In Bezug auf die Verabreichung von 5-ALA hält er fest, dieses Kontrastmittel sei am KSA seit 2007 standardmässig im Einsatz – also lange bevor er 2011 Chefarzt geworden sei. «Ich habe weitergeführt, was bereits seit Jahren etabliert war.»

Zwei ehemalige KSA-Ärzte reichten Aufsichtsanzeige ein

Die Abklärungen haben über ein Jahr gedauert. Am 9. September 2020 informierte das Gesundheitsdepartement, dass gegen das KSA und den Neurochirurgen Javier Fandino ein Aufsichtsverfahren eingeleitet worden sei.

Andreas Huber war langjähriger Chefarzt und stellvertretender CEO im Kantonsspital Aarau.

Ausgelöst haben das Aufsichtsverfahren zwei ehemalige KSA-Ärzte. Nachdem sie beim Verwaltungsrat des Spitals mehrmals aufgelaufen waren, wandten sie sich mit einem Schreiben an Gesundheitsdirektor Jean-Pierre Gallati und erhoben schwere Vorwürfe gegen Javier Fandino und das KSA. Einer der ehemaligen Ärzte ist Andreas Huber.
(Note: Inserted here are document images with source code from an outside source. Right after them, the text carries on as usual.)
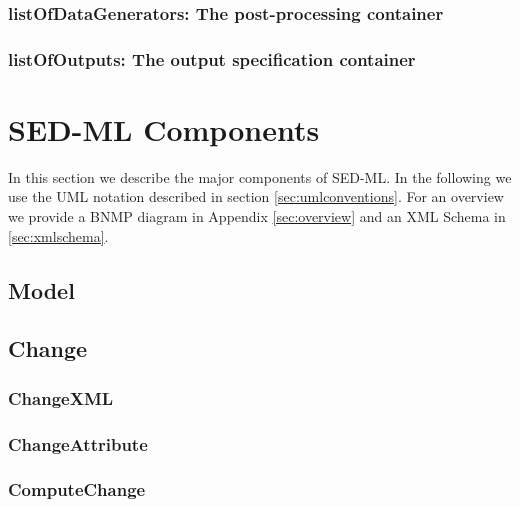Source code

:  \subsubsection{listOfDataGenerators: The post-processing container}
 

 \subsubsection{listOfOutputs: The output specification container}
 



\section{SED-ML Components}
In this section we describe the major components of SED-ML. In the following we 
use the UML notation described in section \ref{sec:umlconventions}. For an overview we 
provide a BNMP diagram in Appendix \ref{sec:overview} and an XML Schema in 
\ref{sec:xmlschema}. 

  \subsection{Model}
  

  \subsection{Change}
  

  \subsubsection{ChangeXML}
  

  \subsubsection{ChangeAttribute}
  

  \subsubsection{ComputeChange}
Als er 2018 pensioniert wurde, war er nicht nur Chefarzt Labormedizin, sondern auch stellvertretender CEO des grössten Aargauer Spitals.
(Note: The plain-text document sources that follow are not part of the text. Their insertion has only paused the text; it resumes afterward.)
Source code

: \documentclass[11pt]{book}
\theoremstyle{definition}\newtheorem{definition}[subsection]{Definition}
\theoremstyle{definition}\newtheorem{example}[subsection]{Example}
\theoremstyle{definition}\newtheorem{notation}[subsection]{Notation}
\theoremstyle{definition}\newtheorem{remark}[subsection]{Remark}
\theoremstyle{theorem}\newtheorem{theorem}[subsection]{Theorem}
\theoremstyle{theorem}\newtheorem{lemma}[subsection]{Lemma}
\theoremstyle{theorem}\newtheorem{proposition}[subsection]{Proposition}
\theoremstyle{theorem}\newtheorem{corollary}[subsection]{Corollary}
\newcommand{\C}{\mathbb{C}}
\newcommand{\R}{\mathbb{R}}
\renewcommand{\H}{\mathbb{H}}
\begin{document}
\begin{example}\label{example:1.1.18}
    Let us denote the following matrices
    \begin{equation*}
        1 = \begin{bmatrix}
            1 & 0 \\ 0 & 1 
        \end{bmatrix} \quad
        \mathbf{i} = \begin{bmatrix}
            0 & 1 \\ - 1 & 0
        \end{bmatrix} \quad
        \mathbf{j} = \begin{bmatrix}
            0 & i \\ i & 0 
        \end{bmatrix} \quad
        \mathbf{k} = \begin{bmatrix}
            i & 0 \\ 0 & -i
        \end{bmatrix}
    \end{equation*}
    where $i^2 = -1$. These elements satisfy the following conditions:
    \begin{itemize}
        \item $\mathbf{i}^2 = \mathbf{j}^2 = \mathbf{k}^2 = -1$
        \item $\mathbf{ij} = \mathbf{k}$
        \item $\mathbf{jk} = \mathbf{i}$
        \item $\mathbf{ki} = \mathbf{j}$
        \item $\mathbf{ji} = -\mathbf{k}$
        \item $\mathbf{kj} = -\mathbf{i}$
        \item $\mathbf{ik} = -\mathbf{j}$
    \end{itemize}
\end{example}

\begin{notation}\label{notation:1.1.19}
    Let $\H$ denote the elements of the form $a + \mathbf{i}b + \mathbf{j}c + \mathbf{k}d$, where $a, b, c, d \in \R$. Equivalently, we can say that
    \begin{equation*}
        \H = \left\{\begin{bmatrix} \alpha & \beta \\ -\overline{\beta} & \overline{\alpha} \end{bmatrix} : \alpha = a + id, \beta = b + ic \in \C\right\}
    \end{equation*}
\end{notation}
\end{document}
Seit diesem Jahr operiert Fandino an der Hirslanden

Als das Aufsichtsverfahren im September 2020 eröffnet wurde, war Javier Fandino schon mehrere Monate nicht mehr am KSA tätig. Im April haben sich das Spital und der Neurochirurgie-Chefarzt Knall auf Fall getrennt. Über die Hintergründe der Trennung wurde Stillschweigen vereinbart. Das KSA betonte stets, Javier Fandino habe «ausgezeichnete Arbeit beim Aufbau der Klinik geleistet» und «wesentlich dazu beigetragen, was sie heute ist».

Seit diesem Jahr ist Javier Fandino Belegarzt an der Hirslanden Klinik in Aarau. Hirslanden hat ihn trotz den damals laufenden Aufsichtsverfahrens angestellt. Sprecher Philipp Lenz hielt gegenüber der AZ fest: «Hirslanden prüft jede Akkreditierung von neuen Belegärzten unter Einbezug aller verfügbaren Informationen genau.» In der Medienmitteilung hob Hirslanden seine Erfahrung und «umfangreiche wissenschaftliche Publikationsliste» hervor.

Javier Fandino selbst wies die erhobenen Vorwürfe zurück, noch bevor das Gesundheitsdepartement überhaupt angefangen hatte, sie zu untersuchen. Im September 2020 sagte er zur AZ:

«Ich habe nichts Unethisches gemacht. Alle meine Studien wurden von der Ethikkommission bewilligt und die Patientinnen und Patienten aufgeklärt.»

Auch KSA-Verwaltungspräsident Peter Suter sagte in der AZ, die erhobenen Vorwürfe seien «in dieser Form unzutreffend, haltlos und teilweise sogar absurd». Er bedauerte, «dass sich zwei in früheren Jahren verdiente und inzwischen pensionierte Mitarbeiter zu derartigen, auch in fachlicher Hinsicht fragwürdigen Unterstellungen haben hinreissen lassen».